**Task description:** Your task is to repeat the entries exactly. Leave the pictures out.

*** Input data ***

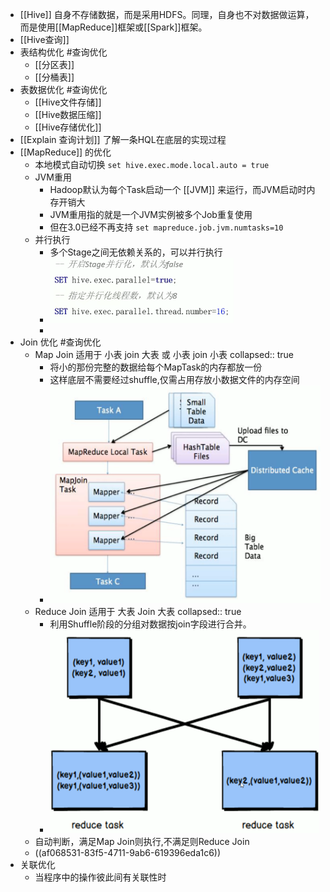 - [[Hive]] 自身不存储数据，而是采用HDFS。同理，自身也不对数据做运算，而是使用[[MapReduce]]框架或[[Spark]]框架。
- [[Hive查询]]
- 表结构优化 #查询优化
	- [[分区表]]
	- [[分桶表]]
- 表数据优化 #查询优化
	- [[Hive文件存储]]
	- [[Hive数据压缩]]
	- [[Hive存储优化]]
- [[Explain 查询计划]] 了解一条HQL在底层的实现过程
- [[MapReduce]] 的优化
	- 本地模式自动切换 `set hive.exec.mode.local.auto = true`
	- JVM重用
		- Hadoop默认为每个Task启动一个 [[JVM]] 来运行，而JVM启动时内存开销大
		- JVM重用指的就是一个JVM实例被多个Job重复使用
		- 但在3.0已经不再支持 `set mapreduce.job.jvm.numtasks=10`
	- 并行执行
		- 多个Stage之间无依赖关系的，可以并行执行
		- ![image.png](../assets/image_1645951779310_0.png)
		-
- Join 优化 #查询优化
	- Map Join 适用于 小表 join 大表 或 小表 join 小表
collapsed:: true
		- 将小的那份完整的数据给每个MapTask的内存都放一份
		- 这样底层不需要经过shuffle,仅需占用存放小数据文件的内存空间
		- ![image.png](../assets/image_1645952080865_0.png)
	- Reduce Join 适用于 大表 Join 大表
collapsed:: true
		- 利用Shuffle阶段的分组对数据按join字段进行合并。
		- ![image.png](../assets/image_1645952240358_0.png)
	- 自动判断，满足Map Join则执行,不满足则Reduce Join
	- ((af068531-83f5-4711-9ab6-619396eda1c6))
- 关联优化
	- 当程序中的操作彼此间有关联性时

*** End of Input data ***

**Task output:**
 - [[Hive]] 自身不存储数据，而是采用HDFS。同理，自身也不对数据做运算，而是使用[[MapReduce]]框架或[[Spark]]框架。
- [[Hive查询]]
- 表结构优化 #查询优化
	- [[分区表]]
	- [[分桶表]]
- 表数据优化 #查询优化
	- [[Hive文件存储]]
	- [[Hive数据压缩]]
	- [[Hive存储优化]]
- [[Explain 查询计划]] 了解一条HQL在底层的实现过程
- [[MapReduce]] 的优化
	- 本地模式自动切换 `set hive.exec.mode.local.auto = true`
	- JVM重用
		- Hadoop默认为每个Task启动一个 [[JVM]] 来运行，而JVM启动时内存开销大
		- JVM重用指的就是一个JVM实例被多个Job重复使用
		- 但在3.0已经不再支持 `set mapreduce.job.jvm.numtasks=10`
	- 并行执行
		- 多个Stage之间无依赖关系的，可以并行执行
		- ![image.png](../assets/image_1645951779310_0.png)
		-
- Join 优化 #查询优化
	- Map Join 适用于 小表 join 大表 或 小表 join 小表
collapsed:: true
		- 将小的那份完整的数据给每个MapTask的内存都放一份
		- 这样底层不需要经过shuffle,仅需占用存放小数据文件的内存空间
		- ![image.png](../assets/image_1645952080865_0.png)
	- Reduce Join 适用于 大表 Join 大表
collapsed:: true
		- 利用Shuffle阶段的分组对数据按join字段进行合并。
		- ![image.png](../assets/image_1645952240358_0.png)
	- 自动判断，满足Map Join则执行,不满足则Reduce Join
	- ((af068531-83f5-4711-9ab6-619396eda1c6))
- 关联优化
	- 当程序中的操作彼此间有关联性时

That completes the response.